Daily market wire 3 October 2017

Lachstock Consulting, October 3, 2017

Overnight markets:

Lower for grains and oilseeds.

  • CBOT Wheat was down -3.5c to 444.75c,
  • Kansas wheat down -3.5c to 439.25c,
  • corn down -3.75c to 351.5c,
  • Soybean down -10.75c to 967.75c,
  • Winnipeg Canola down -0.699$C to 498.2$C,
  • Matif canola down -2€ to 366.75€.
  • The Dow Jones up 152.50 to 22557.6,
  • Crude Oil down -1.13c to US$50.54,
  • AUD up to 0.782c,
  • CAD up to 1.251c, (AUDCAD 0.979)
  • EUR down to 1.173c (AUDEUR 0.666).


Wheat was softer in follow through selling after the negative USDA report last week. Spring wheat led things lower, down US12.25 cents/bushel.
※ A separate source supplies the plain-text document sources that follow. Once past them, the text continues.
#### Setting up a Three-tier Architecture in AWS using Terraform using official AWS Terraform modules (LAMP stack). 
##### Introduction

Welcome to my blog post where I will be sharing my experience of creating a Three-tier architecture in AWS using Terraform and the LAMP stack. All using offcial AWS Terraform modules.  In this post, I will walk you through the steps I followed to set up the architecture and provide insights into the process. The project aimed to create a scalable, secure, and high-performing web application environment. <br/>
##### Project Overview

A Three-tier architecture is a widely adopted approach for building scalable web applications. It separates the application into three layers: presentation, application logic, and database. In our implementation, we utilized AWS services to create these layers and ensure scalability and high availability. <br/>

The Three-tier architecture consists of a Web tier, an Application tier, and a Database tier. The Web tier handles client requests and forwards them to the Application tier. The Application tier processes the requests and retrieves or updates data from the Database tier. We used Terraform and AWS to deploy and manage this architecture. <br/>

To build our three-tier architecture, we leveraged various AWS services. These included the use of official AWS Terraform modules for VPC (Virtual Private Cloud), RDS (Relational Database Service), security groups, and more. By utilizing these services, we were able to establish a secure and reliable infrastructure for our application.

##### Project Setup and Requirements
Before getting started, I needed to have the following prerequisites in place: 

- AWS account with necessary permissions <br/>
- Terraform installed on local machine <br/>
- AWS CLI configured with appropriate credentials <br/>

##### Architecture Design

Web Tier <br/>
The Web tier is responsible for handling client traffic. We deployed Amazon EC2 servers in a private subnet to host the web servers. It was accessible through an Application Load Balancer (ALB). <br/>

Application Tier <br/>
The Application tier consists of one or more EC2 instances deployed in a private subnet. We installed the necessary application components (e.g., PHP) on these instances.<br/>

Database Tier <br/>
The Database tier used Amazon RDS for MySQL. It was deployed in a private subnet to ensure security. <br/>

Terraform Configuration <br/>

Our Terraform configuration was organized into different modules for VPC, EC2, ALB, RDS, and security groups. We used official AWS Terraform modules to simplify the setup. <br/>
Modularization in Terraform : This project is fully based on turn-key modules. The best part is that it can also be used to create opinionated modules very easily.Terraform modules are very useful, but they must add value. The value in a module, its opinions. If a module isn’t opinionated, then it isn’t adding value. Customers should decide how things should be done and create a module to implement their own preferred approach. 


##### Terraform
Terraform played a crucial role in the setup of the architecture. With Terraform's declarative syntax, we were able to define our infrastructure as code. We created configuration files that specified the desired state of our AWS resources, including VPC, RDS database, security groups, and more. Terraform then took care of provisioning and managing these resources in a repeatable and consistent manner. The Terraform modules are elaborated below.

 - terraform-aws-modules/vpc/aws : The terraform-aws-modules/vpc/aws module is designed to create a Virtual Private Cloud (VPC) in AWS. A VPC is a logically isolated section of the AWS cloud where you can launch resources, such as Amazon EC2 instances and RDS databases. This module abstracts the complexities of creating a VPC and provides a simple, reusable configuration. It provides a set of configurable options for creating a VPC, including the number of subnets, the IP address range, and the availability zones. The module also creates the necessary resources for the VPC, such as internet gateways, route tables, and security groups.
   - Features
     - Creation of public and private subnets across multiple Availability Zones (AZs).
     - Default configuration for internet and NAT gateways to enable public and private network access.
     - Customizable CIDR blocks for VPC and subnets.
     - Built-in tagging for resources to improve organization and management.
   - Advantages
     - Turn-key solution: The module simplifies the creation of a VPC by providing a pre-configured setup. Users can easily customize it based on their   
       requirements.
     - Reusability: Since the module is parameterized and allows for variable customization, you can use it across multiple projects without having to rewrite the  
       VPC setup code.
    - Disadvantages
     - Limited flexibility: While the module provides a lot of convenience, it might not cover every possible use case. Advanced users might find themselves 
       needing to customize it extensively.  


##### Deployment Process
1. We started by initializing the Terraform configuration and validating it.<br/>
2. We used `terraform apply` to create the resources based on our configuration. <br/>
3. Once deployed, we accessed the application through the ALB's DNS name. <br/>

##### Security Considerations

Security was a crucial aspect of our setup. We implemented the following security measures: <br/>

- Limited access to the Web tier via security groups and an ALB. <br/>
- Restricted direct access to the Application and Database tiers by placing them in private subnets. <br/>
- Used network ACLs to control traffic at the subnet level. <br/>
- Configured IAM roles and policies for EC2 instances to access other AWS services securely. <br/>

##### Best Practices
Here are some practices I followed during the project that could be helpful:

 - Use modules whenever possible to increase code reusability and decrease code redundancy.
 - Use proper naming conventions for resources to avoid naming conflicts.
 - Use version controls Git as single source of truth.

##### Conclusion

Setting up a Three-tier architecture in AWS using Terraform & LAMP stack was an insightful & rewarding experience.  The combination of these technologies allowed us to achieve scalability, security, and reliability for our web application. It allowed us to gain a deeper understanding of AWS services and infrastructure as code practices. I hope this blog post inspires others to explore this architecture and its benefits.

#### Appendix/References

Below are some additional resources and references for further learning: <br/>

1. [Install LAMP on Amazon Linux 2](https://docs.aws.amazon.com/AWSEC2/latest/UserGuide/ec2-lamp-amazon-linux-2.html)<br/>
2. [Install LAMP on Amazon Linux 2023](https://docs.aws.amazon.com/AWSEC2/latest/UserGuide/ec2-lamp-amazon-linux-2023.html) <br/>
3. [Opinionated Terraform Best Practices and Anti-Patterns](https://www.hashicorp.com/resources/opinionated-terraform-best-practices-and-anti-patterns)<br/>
Implied volatility in December Soft Red Winter wheat futures went out at 18.25 per cent. Russian prices continue to stabilise as the reality of lower than expected export figures is factored in. Matif futures were higher, with a weaker Euro contributing to its support. US wheat is in an interesting situation; Hard Red Winter is supposed to be buying export demand this year and providing a stable benchmark for global exports, however the VSR¹ structure is discouraging domestic or export sales, which is leading to increases in basis premiums. There is reasonable demand, with Tunisia, Iraq and Egypt all tendering. The changes in the Aussie forecast, should factor in to futures risk premiums at some point.


Barley prices in the Saudi Government tender were higher than their last, which the market was expecting given the sharp increase in Black Sea free-on-board prices. 540,000t was purchased for LH Nov, FH Dec delivery, with prices ranging from US$212-220/t cost-and-freight. The global barley situation is so tight this year that global prices should converge as supplies decline and demand focuses on q1 next year.
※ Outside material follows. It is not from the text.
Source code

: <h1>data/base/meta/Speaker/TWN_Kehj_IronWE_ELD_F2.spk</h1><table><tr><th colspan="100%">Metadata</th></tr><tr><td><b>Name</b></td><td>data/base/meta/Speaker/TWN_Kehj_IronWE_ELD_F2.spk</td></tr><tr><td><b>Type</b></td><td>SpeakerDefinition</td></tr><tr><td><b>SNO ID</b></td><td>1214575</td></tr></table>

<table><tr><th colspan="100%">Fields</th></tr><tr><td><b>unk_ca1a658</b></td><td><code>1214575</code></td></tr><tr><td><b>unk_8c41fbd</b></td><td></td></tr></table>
A stronger USD combined with lower than expected weekly sales to add pressure to soybeans. The whole bean complex was weaker with meal down $2/t and bean oil down 34 points. A fresh private sale of 132,000t was announced to China early in the day. Total weekly sales at 894,200t were slightly below the markets expectations, though slightly ahead of last years figures. US bean harvest is 22pc complete, leaving potential for yield surprises as progress continues.
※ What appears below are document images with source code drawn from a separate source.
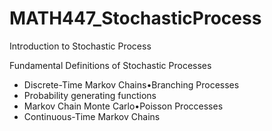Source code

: # MATH447_StochasticProcess
Introduction to Stochastic Process

Fundamental Definitions of Stochastic Processes
- Discrete-Time Markov Chains•Branching Processes
- Probability generating functions
- Markov Chain Monte Carlo•Poisson Proccesses
- Continuous-Time Markov Chains
 
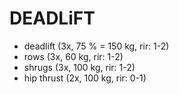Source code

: # DEADLiFT
* deadlift (3x, 75 % = 150 kg, rir: 1-2)
* rows (3x, 60 kg, rir: 1-2)
* shrugs (3x, 100 kg, rir: 1-2)
* hip thrust (2x, 100 kg, rir: 0-1)
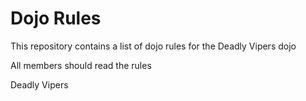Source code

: Dojo Rules
==========

This repository contains a list of dojo rules for the Deadly Vipers dojo

All members should read the rules

Deadly Vipers
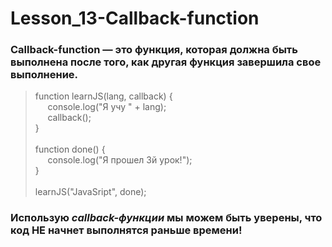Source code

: # Lesson_13-Callback-function

### Callback-function — это функция, которая должна быть выполнена после того, как другая функция завершила свое выполнение.

> function learnJS(lang, callback) {
> <br> &nbsp;&nbsp;&nbsp;&nbsp; console.log("Я учу " + lang);
> <br> &nbsp;&nbsp;&nbsp;&nbsp; callback();
> <br> }
> <br> 
> <br> function done() {
> <br> &nbsp;&nbsp;&nbsp;&nbsp; console.log("Я прошел 3й урок!");
> <br> }
> <br> 
> <br> learnJS("JavaSript", done);

### Использую _callback-функции_ мы можем быть уверены, что код НЕ начнет выполнятся раньше времени!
Corn had a 597,000t sale announced to Mexico, though this could not encourage any gains given the weakness in other markets prompted by the stronger USD. Weekly export inspections were in line with expectations, though almost 50pc behind the same period last year, though this could be partially attributed to a slower harvest. The bias in corn feels stronger at the moment, with a lot of focus on reductions in South American acreage and yield, though corn needs ongoing demand to reduce the heavy stock position if its going to encourage any significant buying.


Rainfall in QLD appears to have missed the Darling Downs, though it did get Central QLD and South West QLD with approximately 25-50 mm. This is good rainfall to encourage sorghum planting in these areas, but more is required, particularly in South West QLD. The 8-day forecast is showing less promise for Southern NSW and Victoria with falls not looking to exceed 10mm. With temperature increasing, this is not very positive for production potential in these parts. Cash markets were quiet yesterday with public holidays in QLD and NSW, but we expect them to stabilise or strengthen given how the weather forecast has transpired.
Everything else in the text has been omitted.